From: Nathan Bossart <nathandbossart(at)gmail(dot)com>
To: Andres Freund <andres(at)anarazel(dot)de>
Cc: "Devulapalli, Raghuveer" <raghuveer(dot)devulapalli(at)intel(dot)com>, "Shankaran, Akash" <akash(dot)shankaran(at)intel(dot)com>, Tom Lane <tgl(at)sss(dot)pgh(dot)pa(dot)us>, David Rowley <dgrowleyml(at)gmail(dot)com>, Ants Aasma <ants(dot)aasma(at)cybertec(dot)at>, Alvaro Herrera <alvherre(at)alvh(dot)no-ip(dot)org>, "Amonson, Paul D" <paul(dot)d(dot)amonson(at)intel(dot)com>, Noah Misch <noah(at)leadboat(dot)com>, Matthias van de Meent <boekewurm+postgres(at)gmail(dot)com>, "pgsql-hackers(at)lists(dot)postgresql(dot)org" <pgsql-hackers(at)lists(dot)postgresql(dot)org>
Subject: Re: Popcount optimization using AVX512
Date: 2024-07-30 21:32:07
Message-ID: Zqlb1_-BWlzVMbZv@nathan
Views: Raw Message | Whole Thread | Download mbox | Resend email
Thread:
Lists: pgsql-hackers

On Tue, Jul 30, 2024 at 02:07:01PM -0700, Andres Freund wrote:
> I've noticed that the configure probes for this are quite slow - pretty much
> the slowest step in a meson setup (and autoconf is similar). While looking
> into this, I also noticed that afaict the tests don't do the right thing for
> msvc.
>
> ...
> [6.825] Checking if "__sync_val_compare_and_swap(int64)" : links: YES
> [6.883] Checking if " __atomic_compare_exchange_n(int32)" : links: YES
> [6.940] Checking if " __atomic_compare_exchange_n(int64)" : links: YES
> [7.481] Checking if "XSAVE intrinsics without -mxsave" : links: NO
> [8.097] Checking if "XSAVE intrinsics with -mxsave" : links: YES
> [8.641] Checking if "AVX-512 popcount without -mavx512vpopcntdq -mavx512bw" : links: NO
> [9.183] Checking if "AVX-512 popcount with -mavx512vpopcntdq -mavx512bw" : links: YES
> [9.242] Checking if "_mm_crc32_u8 and _mm_crc32_u32 without -msse4.2" : links: NO
> [9.333] Checking if "_mm_crc32_u8 and _mm_crc32_u32 with -msse4.2" : links: YES
> [9.367] Checking if "x86_64: popcntq instruction" compiles: YES
> [9.382] Has header "atomic.h" : NO
> ...
>
> (the times here are a bit exaggerated, enabling them in meson also turns on
> python profiling, which makes everything a bit slower)
>
>
> Looks like this is largely the fault of including immintrin.h:
>
> echo -e '#include <immintrin.h>\nint main(){return _xgetbv(0) & 0xe0;}'|time gcc -mxsave -xc - -o /dev/null
> 0.45user 0.04system 0:00.50elapsed 99%CPU (0avgtext+0avgdata 94184maxresident)k
>
> echo -e '#include <immintrin.h>\n'|time gcc -c -mxsave -xc - -o /dev/null
> 0.43user 0.03system 0:00.46elapsed 99%CPU (0avgtext+0avgdata 86004maxresident)k

Interesting. Thanks for bringing this to my attention.

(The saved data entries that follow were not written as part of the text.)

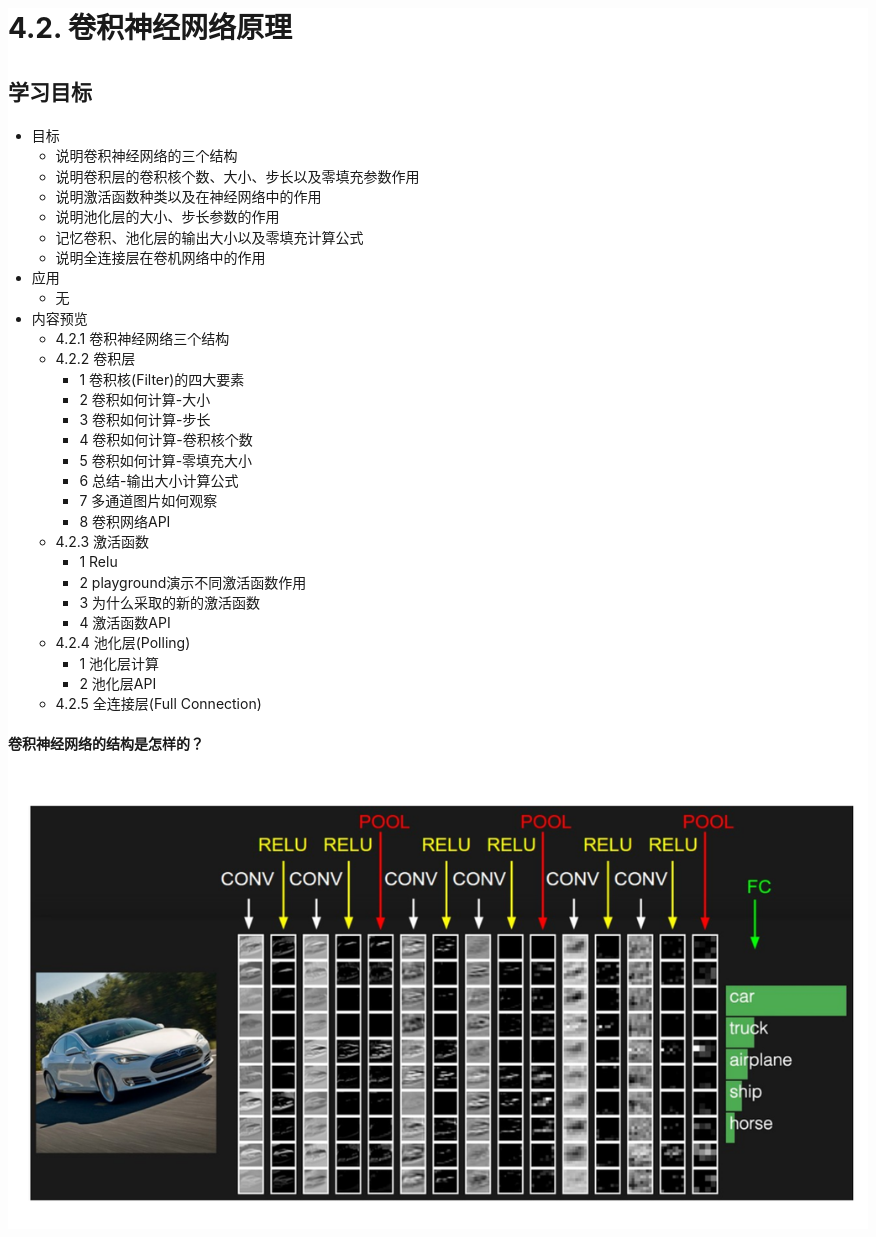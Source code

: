 # 4.2. 卷积神经网络原理

学习目标
----

*   目标
    *   说明卷积神经网络的三个结构
    *   说明卷积层的卷积核个数、大小、步长以及零填充参数作用
    *   说明激活函数种类以及在神经网络中的作用
    *   说明池化层的大小、步长参数的作用
    *   记忆卷积、池化层的输出大小以及零填充计算公式
    *   说明全连接层在卷机网络中的作用
*   应用
    *   无
*   内容预览
    *   4.2.1 卷积神经网络三个结构
    *   4.2.2 卷积层
        *   1 卷积核(Filter)的四大要素
        *   2 卷积如何计算-大小
        *   3 卷积如何计算-步长
        *   4 卷积如何计算-卷积核个数
        *   5 卷积如何计算-零填充大小
        *   6 总结-输出大小计算公式
        *   7 多通道图片如何观察
        *   8 卷积网络API
    *   4.2.3 激活函数
        *   1 Relu
        *   2 playground演示不同激活函数作用
        *   3 为什么采取的新的激活函数
        *   4 激活函数API
    *   4.2.4 池化层(Polling)
        *   1 池化层计算
        *   2 池化层API
    *   4.2.5 全连接层(Full Connection)

#### 卷积神经网络的结构是怎样的？

![卷积结构概述](../images/卷积结构概述.png)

> Do we really need to link the generated programs? If we instead were able to
> just rely on the preprocessor, it'd be vastly faster.
>
> The __sync* and __atomic* checks actually need to link, as the compiler ends
> up generating calls to unimplemented functions if the compilation target
> doesn't support some operation natively - but I don't think that's true for
> the xsave/avx512 stuff
>
> Afaict we could just check for predefined preprocessor macros:
>
> echo|time gcc -c -mxsave -mavx512vpopcntdq -mavx512bw -xc -dM -E - -o -|grep -E '__XSAVE__|__AVX512BW__|__AVX512VPOPCNTDQ__'
> #define __AVX512BW__ 1
> #define __AVX512VPOPCNTDQ__ 1
> #define __XSAVE__ 1
> 0.00user 0.00system 0:00.00elapsed 100%CPU (0avgtext+0avgdata 13292maxresident)k
>
> echo|time gcc -c -march=nehalem -xc -dM -E - -o -|grep -E '__XSAVE__|__AVX512BW__|__AVX512VPOPCNTDQ__'
> 0.00user 0.00system 0:00.00elapsed 100%CPU (0avgtext+0avgdata 10972maxresident)k

Seems promising. I can't think of a reason that wouldn't work.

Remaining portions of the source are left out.